## INPUT
* * *
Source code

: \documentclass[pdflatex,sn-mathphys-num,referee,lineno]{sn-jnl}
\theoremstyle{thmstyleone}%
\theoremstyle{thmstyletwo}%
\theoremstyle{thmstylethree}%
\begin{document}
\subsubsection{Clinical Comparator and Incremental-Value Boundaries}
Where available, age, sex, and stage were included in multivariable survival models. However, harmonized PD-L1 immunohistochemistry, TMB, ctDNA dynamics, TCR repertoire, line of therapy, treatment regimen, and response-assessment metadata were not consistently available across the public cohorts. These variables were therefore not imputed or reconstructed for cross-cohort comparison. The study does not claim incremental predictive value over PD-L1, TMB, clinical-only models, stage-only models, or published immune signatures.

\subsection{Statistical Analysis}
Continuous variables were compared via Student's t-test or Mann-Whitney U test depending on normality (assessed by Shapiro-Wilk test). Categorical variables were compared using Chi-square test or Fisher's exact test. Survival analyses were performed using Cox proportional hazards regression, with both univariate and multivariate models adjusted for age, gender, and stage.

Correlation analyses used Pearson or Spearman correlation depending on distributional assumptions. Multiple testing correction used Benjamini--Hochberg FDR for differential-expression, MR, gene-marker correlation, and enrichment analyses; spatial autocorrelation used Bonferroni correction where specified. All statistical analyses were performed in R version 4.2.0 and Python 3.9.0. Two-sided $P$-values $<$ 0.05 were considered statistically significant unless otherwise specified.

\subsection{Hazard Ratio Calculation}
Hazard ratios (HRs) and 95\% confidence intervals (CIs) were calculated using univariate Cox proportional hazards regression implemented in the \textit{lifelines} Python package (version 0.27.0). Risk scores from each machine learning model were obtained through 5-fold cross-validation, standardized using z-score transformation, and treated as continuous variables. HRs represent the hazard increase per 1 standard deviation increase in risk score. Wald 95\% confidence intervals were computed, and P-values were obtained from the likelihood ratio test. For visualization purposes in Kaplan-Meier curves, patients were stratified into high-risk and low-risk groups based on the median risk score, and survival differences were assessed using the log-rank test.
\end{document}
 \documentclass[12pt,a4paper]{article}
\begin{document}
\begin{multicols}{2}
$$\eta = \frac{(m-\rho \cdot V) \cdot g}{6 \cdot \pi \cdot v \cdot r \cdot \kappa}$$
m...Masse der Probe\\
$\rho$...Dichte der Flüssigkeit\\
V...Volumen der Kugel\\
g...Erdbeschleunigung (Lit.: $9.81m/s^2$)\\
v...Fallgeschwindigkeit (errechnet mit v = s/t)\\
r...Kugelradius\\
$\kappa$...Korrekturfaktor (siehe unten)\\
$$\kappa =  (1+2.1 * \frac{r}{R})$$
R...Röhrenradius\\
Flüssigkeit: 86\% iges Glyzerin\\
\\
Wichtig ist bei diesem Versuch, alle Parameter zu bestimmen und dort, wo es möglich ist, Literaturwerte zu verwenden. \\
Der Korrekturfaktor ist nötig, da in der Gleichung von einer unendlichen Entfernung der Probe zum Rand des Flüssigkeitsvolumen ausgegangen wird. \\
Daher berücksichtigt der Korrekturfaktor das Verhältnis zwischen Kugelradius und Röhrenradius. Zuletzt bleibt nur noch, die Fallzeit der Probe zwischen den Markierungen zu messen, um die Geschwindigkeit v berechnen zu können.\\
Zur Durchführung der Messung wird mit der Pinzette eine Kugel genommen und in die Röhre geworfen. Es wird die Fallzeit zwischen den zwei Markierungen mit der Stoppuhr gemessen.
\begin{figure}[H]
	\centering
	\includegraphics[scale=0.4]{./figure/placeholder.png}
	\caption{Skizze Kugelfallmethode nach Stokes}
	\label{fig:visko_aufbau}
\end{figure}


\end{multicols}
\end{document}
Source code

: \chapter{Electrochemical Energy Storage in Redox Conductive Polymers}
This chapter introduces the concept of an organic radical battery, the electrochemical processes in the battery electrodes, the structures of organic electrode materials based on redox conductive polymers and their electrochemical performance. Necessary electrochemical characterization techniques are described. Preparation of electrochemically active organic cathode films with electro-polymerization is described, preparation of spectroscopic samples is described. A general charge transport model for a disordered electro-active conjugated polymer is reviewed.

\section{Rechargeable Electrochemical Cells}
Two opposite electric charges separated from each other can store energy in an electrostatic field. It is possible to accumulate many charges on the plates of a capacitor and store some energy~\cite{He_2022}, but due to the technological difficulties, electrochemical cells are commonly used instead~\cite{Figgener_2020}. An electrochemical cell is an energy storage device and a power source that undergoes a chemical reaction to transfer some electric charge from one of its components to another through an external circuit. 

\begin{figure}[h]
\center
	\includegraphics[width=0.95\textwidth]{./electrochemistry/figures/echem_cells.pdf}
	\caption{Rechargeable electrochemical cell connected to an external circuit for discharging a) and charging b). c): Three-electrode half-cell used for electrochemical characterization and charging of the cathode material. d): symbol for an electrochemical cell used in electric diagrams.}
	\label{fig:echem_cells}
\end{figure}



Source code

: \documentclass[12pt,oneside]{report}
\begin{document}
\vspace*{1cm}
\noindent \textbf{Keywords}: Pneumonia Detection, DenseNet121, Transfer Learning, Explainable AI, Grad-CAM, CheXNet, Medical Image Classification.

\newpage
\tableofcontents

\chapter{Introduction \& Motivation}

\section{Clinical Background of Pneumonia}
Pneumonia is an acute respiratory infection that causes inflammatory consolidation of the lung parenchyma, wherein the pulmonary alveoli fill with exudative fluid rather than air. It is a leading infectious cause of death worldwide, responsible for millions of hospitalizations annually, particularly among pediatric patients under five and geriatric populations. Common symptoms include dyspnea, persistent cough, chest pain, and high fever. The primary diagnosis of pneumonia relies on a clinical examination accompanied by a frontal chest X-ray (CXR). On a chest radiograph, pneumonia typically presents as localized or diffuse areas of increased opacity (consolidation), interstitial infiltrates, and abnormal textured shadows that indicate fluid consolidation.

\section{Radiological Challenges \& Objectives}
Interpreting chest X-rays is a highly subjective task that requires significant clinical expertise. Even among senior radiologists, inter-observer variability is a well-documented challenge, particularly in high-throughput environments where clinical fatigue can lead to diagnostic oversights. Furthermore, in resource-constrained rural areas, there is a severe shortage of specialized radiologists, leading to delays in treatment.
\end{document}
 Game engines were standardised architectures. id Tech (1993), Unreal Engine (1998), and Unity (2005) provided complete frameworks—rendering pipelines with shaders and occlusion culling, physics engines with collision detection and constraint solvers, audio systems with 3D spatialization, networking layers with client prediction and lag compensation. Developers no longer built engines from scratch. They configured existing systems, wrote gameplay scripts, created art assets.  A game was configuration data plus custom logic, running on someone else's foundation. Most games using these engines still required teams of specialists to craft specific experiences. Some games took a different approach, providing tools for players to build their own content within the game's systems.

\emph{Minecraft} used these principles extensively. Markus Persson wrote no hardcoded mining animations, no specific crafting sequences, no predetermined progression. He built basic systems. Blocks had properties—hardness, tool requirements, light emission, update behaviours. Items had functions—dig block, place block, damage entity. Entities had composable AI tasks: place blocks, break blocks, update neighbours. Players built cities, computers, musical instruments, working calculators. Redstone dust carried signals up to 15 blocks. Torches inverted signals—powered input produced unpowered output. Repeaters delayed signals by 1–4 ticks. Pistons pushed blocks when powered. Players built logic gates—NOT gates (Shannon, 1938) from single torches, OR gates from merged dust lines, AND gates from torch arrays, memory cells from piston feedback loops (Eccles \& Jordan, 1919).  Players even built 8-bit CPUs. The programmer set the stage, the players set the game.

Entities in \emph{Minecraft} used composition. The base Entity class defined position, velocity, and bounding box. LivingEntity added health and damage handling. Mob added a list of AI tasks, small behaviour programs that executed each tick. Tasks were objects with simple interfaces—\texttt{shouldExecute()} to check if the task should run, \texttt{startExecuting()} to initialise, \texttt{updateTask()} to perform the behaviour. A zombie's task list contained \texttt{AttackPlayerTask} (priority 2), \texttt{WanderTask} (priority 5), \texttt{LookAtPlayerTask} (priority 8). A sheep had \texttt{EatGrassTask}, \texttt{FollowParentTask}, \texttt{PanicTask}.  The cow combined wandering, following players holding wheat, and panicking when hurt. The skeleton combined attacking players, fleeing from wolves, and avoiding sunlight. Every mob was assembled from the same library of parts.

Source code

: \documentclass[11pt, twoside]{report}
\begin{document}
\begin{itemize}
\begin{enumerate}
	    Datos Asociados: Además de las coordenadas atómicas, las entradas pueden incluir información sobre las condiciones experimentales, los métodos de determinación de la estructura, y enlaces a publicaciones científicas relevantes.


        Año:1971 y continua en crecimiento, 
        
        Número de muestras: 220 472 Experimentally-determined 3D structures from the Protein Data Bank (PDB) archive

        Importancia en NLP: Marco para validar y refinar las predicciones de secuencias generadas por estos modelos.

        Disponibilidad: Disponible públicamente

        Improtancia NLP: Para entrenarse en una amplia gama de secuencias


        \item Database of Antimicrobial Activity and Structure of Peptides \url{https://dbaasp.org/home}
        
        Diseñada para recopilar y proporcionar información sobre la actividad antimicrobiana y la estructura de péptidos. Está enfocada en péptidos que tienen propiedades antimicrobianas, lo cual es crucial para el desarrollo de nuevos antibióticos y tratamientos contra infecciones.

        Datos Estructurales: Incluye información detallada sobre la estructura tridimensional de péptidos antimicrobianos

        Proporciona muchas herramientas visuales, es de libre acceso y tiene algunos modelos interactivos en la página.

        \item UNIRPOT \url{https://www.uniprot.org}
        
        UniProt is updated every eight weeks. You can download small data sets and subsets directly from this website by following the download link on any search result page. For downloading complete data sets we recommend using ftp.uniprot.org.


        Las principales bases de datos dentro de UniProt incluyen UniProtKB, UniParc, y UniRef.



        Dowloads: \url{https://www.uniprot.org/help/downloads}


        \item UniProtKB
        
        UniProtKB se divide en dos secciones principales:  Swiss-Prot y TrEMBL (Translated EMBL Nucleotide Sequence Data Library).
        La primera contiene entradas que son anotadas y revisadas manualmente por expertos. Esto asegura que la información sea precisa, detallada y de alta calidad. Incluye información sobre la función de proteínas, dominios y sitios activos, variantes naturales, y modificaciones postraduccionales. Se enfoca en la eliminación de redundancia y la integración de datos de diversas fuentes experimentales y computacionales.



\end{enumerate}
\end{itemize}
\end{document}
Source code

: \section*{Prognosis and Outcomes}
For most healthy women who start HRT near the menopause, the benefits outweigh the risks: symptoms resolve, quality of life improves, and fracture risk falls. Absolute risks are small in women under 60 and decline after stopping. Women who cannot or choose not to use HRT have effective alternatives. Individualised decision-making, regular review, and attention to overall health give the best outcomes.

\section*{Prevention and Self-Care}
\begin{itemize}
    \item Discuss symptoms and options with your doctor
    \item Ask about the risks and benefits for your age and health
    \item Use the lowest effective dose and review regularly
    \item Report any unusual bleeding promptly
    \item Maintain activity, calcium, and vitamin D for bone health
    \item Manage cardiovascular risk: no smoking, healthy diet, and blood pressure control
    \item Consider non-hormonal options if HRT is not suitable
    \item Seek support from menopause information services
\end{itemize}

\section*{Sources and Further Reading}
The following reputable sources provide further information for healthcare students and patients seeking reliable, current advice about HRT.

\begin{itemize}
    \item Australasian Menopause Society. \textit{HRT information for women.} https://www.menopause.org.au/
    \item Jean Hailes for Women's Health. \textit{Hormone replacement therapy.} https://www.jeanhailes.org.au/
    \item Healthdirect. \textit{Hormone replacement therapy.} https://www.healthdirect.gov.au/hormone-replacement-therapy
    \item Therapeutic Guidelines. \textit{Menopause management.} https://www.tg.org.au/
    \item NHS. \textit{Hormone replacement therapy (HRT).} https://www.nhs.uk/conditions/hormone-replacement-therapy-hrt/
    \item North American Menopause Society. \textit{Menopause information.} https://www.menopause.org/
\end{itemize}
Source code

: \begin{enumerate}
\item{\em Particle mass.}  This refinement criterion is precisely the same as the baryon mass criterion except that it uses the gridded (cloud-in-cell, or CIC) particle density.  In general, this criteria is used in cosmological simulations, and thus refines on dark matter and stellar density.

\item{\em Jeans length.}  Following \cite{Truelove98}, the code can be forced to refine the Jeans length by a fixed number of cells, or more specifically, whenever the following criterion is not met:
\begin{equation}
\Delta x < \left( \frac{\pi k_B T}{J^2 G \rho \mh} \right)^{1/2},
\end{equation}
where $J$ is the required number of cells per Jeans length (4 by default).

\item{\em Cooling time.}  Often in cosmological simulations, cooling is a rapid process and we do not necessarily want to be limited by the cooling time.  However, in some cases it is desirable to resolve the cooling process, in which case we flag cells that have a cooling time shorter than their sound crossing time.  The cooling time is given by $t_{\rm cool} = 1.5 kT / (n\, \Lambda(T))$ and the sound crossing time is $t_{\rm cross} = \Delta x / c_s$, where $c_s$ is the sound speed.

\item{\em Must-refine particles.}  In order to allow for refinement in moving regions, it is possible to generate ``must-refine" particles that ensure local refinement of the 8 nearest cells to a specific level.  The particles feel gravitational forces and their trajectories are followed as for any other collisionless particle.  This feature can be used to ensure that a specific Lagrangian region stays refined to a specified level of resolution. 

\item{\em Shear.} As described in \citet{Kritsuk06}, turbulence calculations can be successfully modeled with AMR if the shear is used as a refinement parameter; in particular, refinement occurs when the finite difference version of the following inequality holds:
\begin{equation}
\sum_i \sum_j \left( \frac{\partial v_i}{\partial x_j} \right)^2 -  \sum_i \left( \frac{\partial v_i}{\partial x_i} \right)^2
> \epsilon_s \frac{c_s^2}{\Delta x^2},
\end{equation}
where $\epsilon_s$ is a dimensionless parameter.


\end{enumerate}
* * *
## PROBLEM DETAILS
Above are the records; please copy exactly their first line and each line after it through the line containing "Comparator and Incremental-Value", and no line after that.

## SOLUTION FOR THIS TASK
Source code

: \documentclass[pdflatex,sn-mathphys-num,referee,lineno]{sn-jnl}
\theoremstyle{thmstyleone}%
\theoremstyle{thmstyletwo}%
\theoremstyle{thmstylethree}%
\begin{document}
\subsubsection{Clinical Comparator and Incremental-Value Boundaries}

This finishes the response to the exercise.